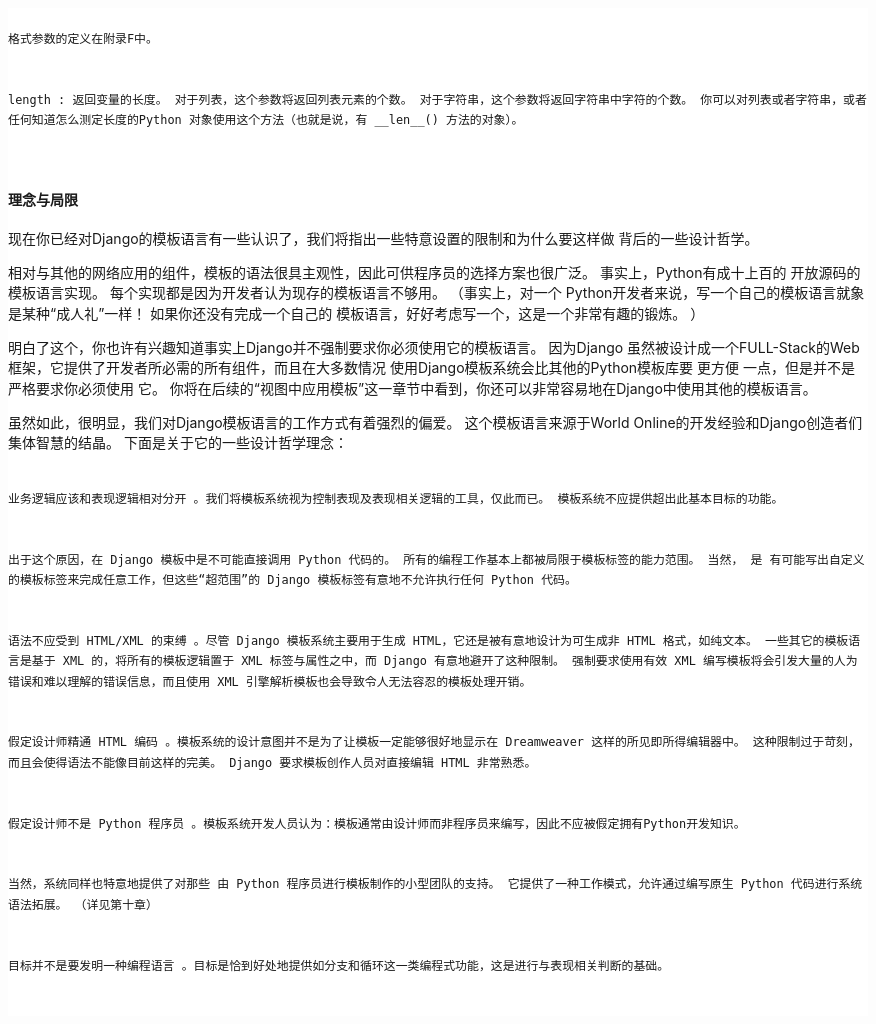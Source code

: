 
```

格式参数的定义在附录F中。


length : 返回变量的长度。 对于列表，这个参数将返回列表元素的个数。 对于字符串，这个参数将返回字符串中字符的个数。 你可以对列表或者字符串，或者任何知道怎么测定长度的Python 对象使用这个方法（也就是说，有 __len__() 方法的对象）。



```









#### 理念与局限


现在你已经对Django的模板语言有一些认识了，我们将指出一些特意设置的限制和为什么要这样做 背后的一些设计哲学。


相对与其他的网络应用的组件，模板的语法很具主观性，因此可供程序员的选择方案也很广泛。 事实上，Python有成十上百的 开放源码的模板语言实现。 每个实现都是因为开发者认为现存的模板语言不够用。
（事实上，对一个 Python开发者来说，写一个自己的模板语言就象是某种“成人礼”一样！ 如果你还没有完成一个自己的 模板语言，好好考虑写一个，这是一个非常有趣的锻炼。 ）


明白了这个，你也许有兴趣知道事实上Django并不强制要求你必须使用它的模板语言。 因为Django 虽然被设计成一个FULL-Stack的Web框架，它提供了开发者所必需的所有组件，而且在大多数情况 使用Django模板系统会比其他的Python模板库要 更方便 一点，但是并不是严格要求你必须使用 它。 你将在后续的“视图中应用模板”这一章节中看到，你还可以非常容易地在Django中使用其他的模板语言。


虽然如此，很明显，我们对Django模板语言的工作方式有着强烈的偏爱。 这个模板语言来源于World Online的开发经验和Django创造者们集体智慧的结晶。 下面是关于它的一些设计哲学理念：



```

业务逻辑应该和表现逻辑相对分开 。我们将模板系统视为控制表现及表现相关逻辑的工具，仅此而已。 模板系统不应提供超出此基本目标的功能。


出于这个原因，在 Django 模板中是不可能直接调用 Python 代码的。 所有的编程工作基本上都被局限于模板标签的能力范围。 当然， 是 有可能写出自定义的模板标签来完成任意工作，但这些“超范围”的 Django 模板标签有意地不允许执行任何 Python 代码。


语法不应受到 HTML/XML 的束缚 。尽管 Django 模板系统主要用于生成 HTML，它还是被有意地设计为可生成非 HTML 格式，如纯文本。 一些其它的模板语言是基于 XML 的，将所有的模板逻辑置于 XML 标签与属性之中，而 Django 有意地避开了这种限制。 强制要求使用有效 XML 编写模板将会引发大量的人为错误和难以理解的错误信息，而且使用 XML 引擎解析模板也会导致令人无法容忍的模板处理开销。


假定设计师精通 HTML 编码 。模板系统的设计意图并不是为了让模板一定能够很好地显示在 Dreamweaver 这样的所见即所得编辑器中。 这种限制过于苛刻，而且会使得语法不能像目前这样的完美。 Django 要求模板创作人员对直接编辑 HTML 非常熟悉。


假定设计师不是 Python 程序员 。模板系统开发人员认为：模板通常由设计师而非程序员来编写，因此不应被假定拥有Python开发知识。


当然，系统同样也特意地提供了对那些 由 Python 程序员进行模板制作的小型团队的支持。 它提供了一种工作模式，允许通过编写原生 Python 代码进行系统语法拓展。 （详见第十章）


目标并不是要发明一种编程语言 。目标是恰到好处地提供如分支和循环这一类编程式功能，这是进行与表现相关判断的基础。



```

§

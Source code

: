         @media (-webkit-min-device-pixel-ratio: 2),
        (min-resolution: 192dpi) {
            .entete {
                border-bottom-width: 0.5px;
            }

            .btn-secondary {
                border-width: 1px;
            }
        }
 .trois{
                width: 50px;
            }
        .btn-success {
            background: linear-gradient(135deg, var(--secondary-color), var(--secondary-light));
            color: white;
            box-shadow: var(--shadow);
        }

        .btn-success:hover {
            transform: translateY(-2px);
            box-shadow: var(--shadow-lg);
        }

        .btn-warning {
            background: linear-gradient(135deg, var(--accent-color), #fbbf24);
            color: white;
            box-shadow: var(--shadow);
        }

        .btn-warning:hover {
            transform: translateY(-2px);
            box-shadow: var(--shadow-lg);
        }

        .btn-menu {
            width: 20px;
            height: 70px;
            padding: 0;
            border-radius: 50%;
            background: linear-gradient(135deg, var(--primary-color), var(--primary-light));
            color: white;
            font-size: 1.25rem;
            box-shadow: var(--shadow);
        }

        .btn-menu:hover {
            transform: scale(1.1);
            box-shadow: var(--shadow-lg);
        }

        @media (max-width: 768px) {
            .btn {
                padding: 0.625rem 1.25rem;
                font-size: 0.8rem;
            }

§

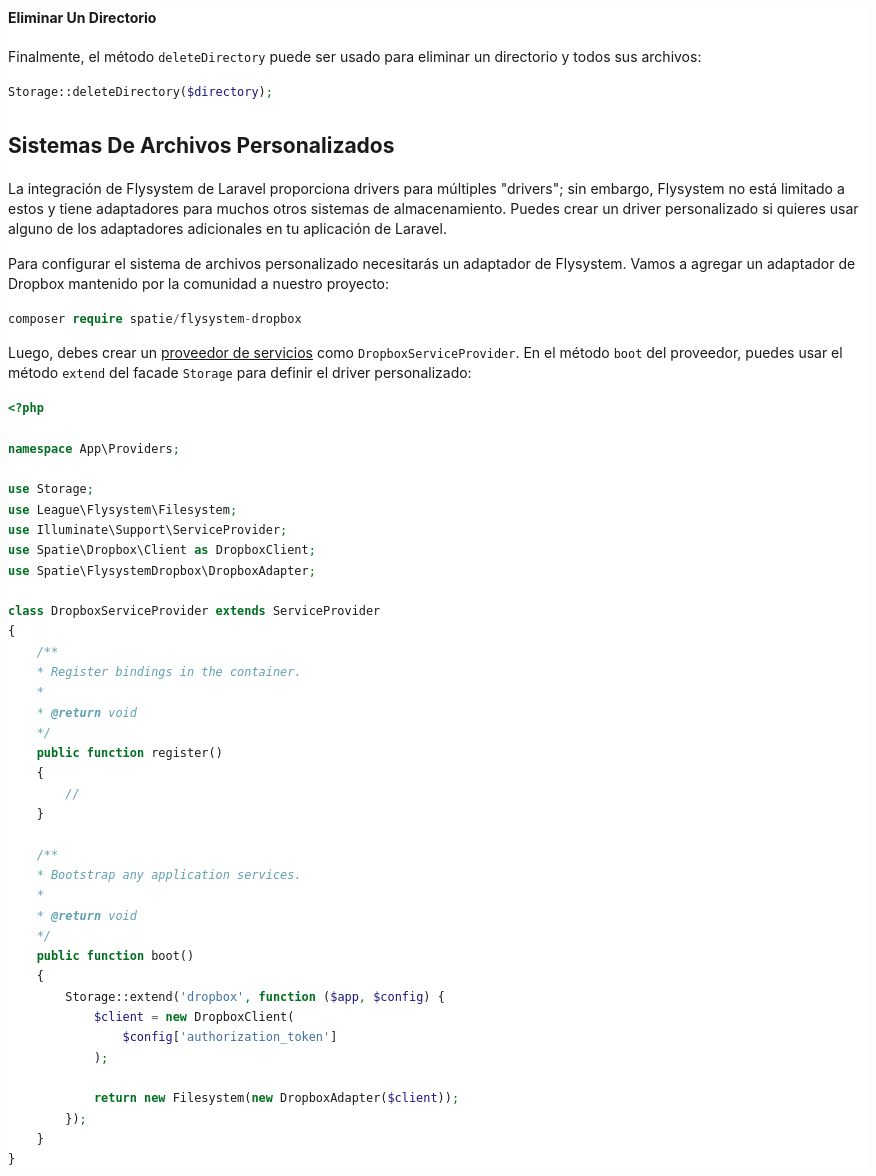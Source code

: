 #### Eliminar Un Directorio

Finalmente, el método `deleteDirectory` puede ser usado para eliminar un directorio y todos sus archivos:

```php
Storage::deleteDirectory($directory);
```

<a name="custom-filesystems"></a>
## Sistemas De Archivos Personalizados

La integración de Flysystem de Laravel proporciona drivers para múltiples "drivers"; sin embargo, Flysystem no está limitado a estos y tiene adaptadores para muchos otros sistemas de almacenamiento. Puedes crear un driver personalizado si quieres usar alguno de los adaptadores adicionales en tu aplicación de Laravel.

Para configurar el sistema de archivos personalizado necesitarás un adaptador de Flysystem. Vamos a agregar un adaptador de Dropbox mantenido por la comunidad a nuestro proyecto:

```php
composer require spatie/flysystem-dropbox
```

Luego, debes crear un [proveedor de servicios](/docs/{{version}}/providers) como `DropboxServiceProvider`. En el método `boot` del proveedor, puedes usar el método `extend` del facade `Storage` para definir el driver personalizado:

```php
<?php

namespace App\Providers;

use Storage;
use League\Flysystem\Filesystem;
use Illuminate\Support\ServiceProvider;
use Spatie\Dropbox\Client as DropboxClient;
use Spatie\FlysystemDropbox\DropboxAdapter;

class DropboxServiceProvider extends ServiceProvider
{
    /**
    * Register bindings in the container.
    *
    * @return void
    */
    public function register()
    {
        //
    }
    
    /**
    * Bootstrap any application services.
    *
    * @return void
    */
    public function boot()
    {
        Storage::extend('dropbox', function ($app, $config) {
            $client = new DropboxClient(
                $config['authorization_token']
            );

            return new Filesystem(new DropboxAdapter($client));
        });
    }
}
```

§

* Exercise details
List the lines of the entries that include "function".

* Exercise answer
    public function register()
    public function boot()
        Storage::extend('dropbox', function ($app, $config) {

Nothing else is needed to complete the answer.